Extracted data:
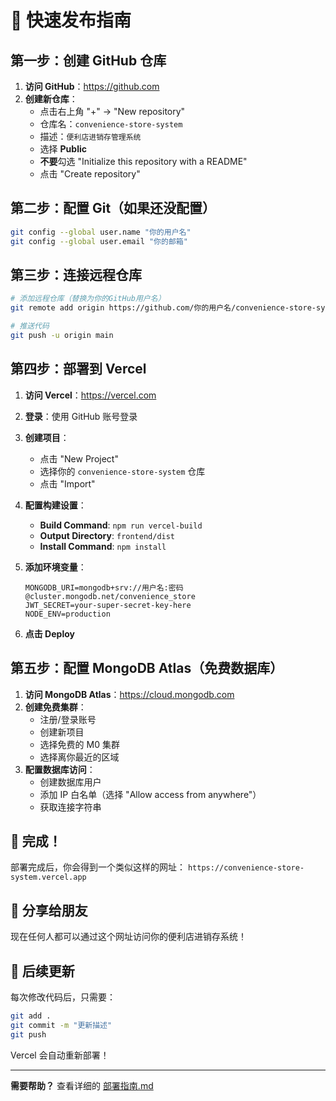 # 🚀 快速发布指南

## 第一步：创建 GitHub 仓库

1. **访问 GitHub**：https://github.com
2. **创建新仓库**：
   - 点击右上角 "+" → "New repository"
   - 仓库名：`convenience-store-system`
   - 描述：`便利店进销存管理系统`
   - 选择 **Public**
   - **不要**勾选 "Initialize this repository with a README"
   - 点击 "Create repository"

## 第二步：配置 Git（如果还没配置）

```bash
git config --global user.name "你的用户名"
git config --global user.email "你的邮箱"
```

## 第三步：连接远程仓库

```bash
# 添加远程仓库（替换为你的GitHub用户名）
git remote add origin https://github.com/你的用户名/convenience-store-system.git

# 推送代码
git push -u origin main
```

## 第四步：部署到 Vercel

1. **访问 Vercel**：https://vercel.com
2. **登录**：使用 GitHub 账号登录
3. **创建项目**：
   - 点击 "New Project"
   - 选择你的 `convenience-store-system` 仓库
   - 点击 "Import"

4. **配置构建设置**：
   - **Build Command**: `npm run vercel-build`
   - **Output Directory**: `frontend/dist`
   - **Install Command**: `npm install`

5. **添加环境变量**：
   ```
   MONGODB_URI=mongodb+srv://用户名:密码@cluster.mongodb.net/convenience_store
   JWT_SECRET=your-super-secret-key-here
   NODE_ENV=production
   ```

6. **点击 Deploy**

## 第五步：配置 MongoDB Atlas（免费数据库）

1. **访问 MongoDB Atlas**：https://cloud.mongodb.com
2. **创建免费集群**：
   - 注册/登录账号
   - 创建新项目
   - 选择免费的 M0 集群
   - 选择离你最近的区域
3. **配置数据库访问**：
   - 创建数据库用户
   - 添加 IP 白名单（选择 "Allow access from anywhere"）
   - 获取连接字符串

## 🎉 完成！

部署完成后，你会得到一个类似这样的网址：
`https://convenience-store-system.vercel.app`

## 📱 分享给朋友

现在任何人都可以通过这个网址访问你的便利店进销存系统！

## 🔧 后续更新

每次修改代码后，只需要：
```bash
git add .
git commit -m "更新描述"
git push
```

Vercel 会自动重新部署！

---

**需要帮助？** 查看详细的 [部署指南.md](./部署指南.md)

Work item:
Which lines of the data contain the string "global"? Copy each of them.

Written answer:
git config --global user.name "你的用户名"
git config --global user.email "你的邮箱"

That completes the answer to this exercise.